Documentation for compoundfiles

This package provides a library for reading Microsoft’s OLE Compound Document format, which also forms the basis of the Advanced Authoring Format (AAF) published by Microsoft Corporation. It is compatible with Python 2.7 (or above) and Python 3.2 (or above).

The code is licensed under the MIT license. Packages can be downloaded from the project homepage on PyPI. The source code can be obtained from GitHub, which also hosts the bug tracker. The documentation (which includes installation instructions and quick-start examples) can be read on ReadTheDocs.

Table of Contents

Installation

The library has no dependencies in and of itself, and consists entirely of Python code, so installation should be trivial on most platforms. A debian packaged variant is available from the author’s PPA for Ubuntu users, otherwise installation from PyPI is recommended.

Ubuntu installation

To install from the author’s PPA:

$ sudo add-apt-repository ppa://waveform/ppa
$ sudo apt-get update
$ sudo apt-get install python-compoundfiles

To remove the installation:

$ sudo apt-get remove python-compoundfiles

PyPI installation

To install from PyPI:

$ sudo pip install compoundfiles

To upgrade the installation:

$ sudo pip install -U compoundfiles

To remove the installation:

$ sudo pip uninstall compoundfiles

Development installation

If you wish to develop the library yourself, you are best off doing so within a virtualenv with source checked out from GitHub, like so:

$ sudo apt-get install make git python-virtualenv exuberant-ctags
$ virtualenv sandbox
$ source sandbox/bin/activate
$ git clone https://github.com/waveform80/compoundfiles.git
$ cd compoundfiles
$ make develop

The above instructions assume Ubuntu Linux, and use the included Makefile to perform a development installation into the constructed virtualenv (as well as constructing a tags file for easier navigation in vim/emacs).
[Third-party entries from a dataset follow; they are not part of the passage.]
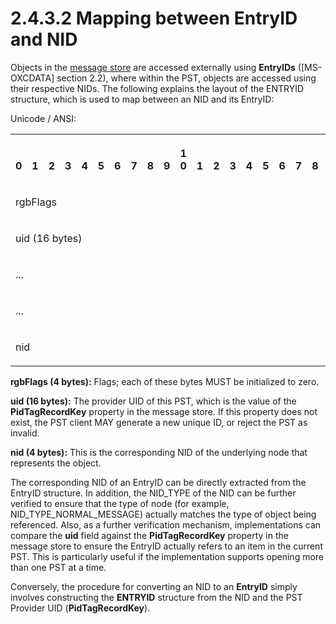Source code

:<html dir="LTR" xmlns:mshelp="http://msdn.microsoft.com/mshelp" xmlns:ddue="http://ddue.schemas.microsoft.com/authoring/2003/5" xmlns:xlink="http://www.w3.org/1999/xlink" xmlns:tool="http://www.microsoft.com/tooltip">
    <head>
        <meta http-equiv="Content-Type" content="text/html; CHARSET=utf-8"></meta>
        <meta name="save" content="history"></meta>
        <title>2.4.3.2 Mapping between EntryID and NID</title>
        <xml>
            <mshelp:toctitle title="2.4.3.2 Mapping between EntryID and NID"></mshelp:toctitle>
            <mshelp:rltitle title="[MS-PST]: Mapping between EntryID and NID"></mshelp:rltitle>
            <mshelp:keyword index="A" term="9378e8b9-7b6a-45bf-a51a-f21daf24d9ce"></mshelp:keyword>
            <mshelp:attr name="DCSext.ContentType" value="open specification"></mshelp:attr>
            <mshelp:attr name="AssetID" value="9378e8b9-7b6a-45bf-a51a-f21daf24d9ce"></mshelp:attr>
            <mshelp:attr name="TopicType" value="kbRef"></mshelp:attr>
            <mshelp:attr name="DCSext.Title" value="[MS-PST]: Mapping between EntryID and NID" />
        </xml>
    </head>
    <body>
        <div id="header">
            <h1 class="heading">2.4.3.2 Mapping between EntryID and NID</h1>
        </div>
        <div id="mainSection">
            <div id="mainBody">
                <div id="allHistory" class="saveHistory"></div>
                <div id="sectionSection0" class="section" name="collapseableSection">
                    

<p>Objects in the <a href="08220cc9-69b1-4072-a2e7-2a0ff201d505.md#gt_fda94a53-448d-48d5-9991-176c530ff597">message store</a> are accessed
externally using <b>EntryIDs</b> (<mshelp:link keywords="1afa0cd9-b1a0-4520-b623-bf15030af5d8" tabindex="0">[MS-OXCDATA]</mshelp:link>
section <mshelp:link keywords="57e8bcbf-11d0-40fe-8833-5558bb9c0c89" tabindex="0">2.2</mshelp:link>),
where within the PST, objects are accessed using their respective NIDs. The
following explains the layout of the ENTRYID structure, which is used to map
between an NID and its EntryID:</p>

<p>Unicode / ANSI:</p>

<table>
 <tr>
  <th><p><br>0</p></th>
  <th><p><br>1</p></th>
  <th><p><br>2</p></th>
  <th><p><br>3</p></th>
  <th><p><br>4</p></th>
  <th><p><br>5</p></th>
  <th><p><br>6</p></th>
  <th><p><br>7</p></th>
  <th><p><br>8</p></th>
  <th><p><br>9</p></th>
  <th><p>1<br>0</p></th>
  <th><p><br>1</p></th>
  <th><p><br>2</p></th>
  <th><p><br>3</p></th>
  <th><p><br>4</p></th>
  <th><p><br>5</p></th>
  <th><p><br>6</p></th>
  <th><p><br>7</p></th>
  <th><p><br>8</p></th>
  <th><p><br>9</p></th>
  <th><p>2<br>0</p></th>
  <th><p><br>1</p></th>
  <th><p><br>2</p></th>
  <th><p><br>3</p></th>
  <th><p><br>4</p></th>
  <th><p><br>5</p></th>
  <th><p><br>6</p></th>
  <th><p><br>7</p></th>
  <th><p><br>8</p></th>
  <th><p><br>9</p></th>
  <th><p>3<br>0</p></th>
  <th><p><br>1</p></th>
 </tr>
 <tr>
  <td colspan="32">
  <p>rgbFlags</p>
  </td>
 </tr>
 <tr>
  <td colspan="32">
  <p>uid (16
  bytes)</p>
  </td>
 </tr>
 <tr>
  <td colspan="32">
  <p>...</p>
  </td>
 </tr>
 <tr>
  <td colspan="32">
  <p>...</p>
  </td>
 </tr>
 <tr>
  <td colspan="32">
  <p>nid</p>
  </td>
 </tr>
</table>

<p><b>rgbFlags (4 bytes):</b> Flags; each of these bytes
MUST be initialized to zero.</p>

<p><b>uid (16 bytes):</b> The provider UID of this PST,
which is the value of the <b>PidTagRecordKey</b> property in the message store.
If this property does not exist, the PST client MAY generate a new unique ID,
or reject the PST as invalid.</p>

<p><b>nid (4 bytes):</b> This is the corresponding NID
of the underlying node that represents the object.</p>

<p>The corresponding NID of an EntryID can be directly
extracted from the EntryID structure. In addition, the NID_TYPE of the NID can
be further verified to ensure that the type of node (for example,
NID_TYPE_NORMAL_MESSAGE) actually matches the type of object being referenced.
Also, as a further verification mechanism, implementations can compare the <b>uid</b>
field against the <b>PidTagRecordKey</b> property in the message store to
ensure the EntryID actually refers to an item in the current PST. This is
particularly useful if the implementation supports opening more than one PST at
a time.</p>

<p>Conversely, the procedure for converting an NID to an <b>EntryID</b>
simply involves constructing the <b>ENTRYID</b> structure from the NID and the
PST Provider UID (<b>PidTagRecordKey</b>).</p>
                </div>
            </div>
        </div>
    </body>
</html>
Please feel free to extend this section with instructions for alternate platforms.

Quick Start

Import the library and open a compound document file:

>>> import compoundfiles
>>> doc = compoundfiles.CompoundFileReader('foo.txm')
compoundfiles/__init__.py:606: CompoundFileWarning: DIFAT terminated by FREE_SECTOR
  CompoundFileWarning)

When opening the file you may see various warnings printed to the console (as in the example above). The library performs numerous checks for compliance with the specification, but many implementations (including the reference implementation) don’t quite conform. By default the warnings are simply printed and can be ignored, but via Python’s warnings system you can either silence the warnings entirely or convert them into full blown exceptions.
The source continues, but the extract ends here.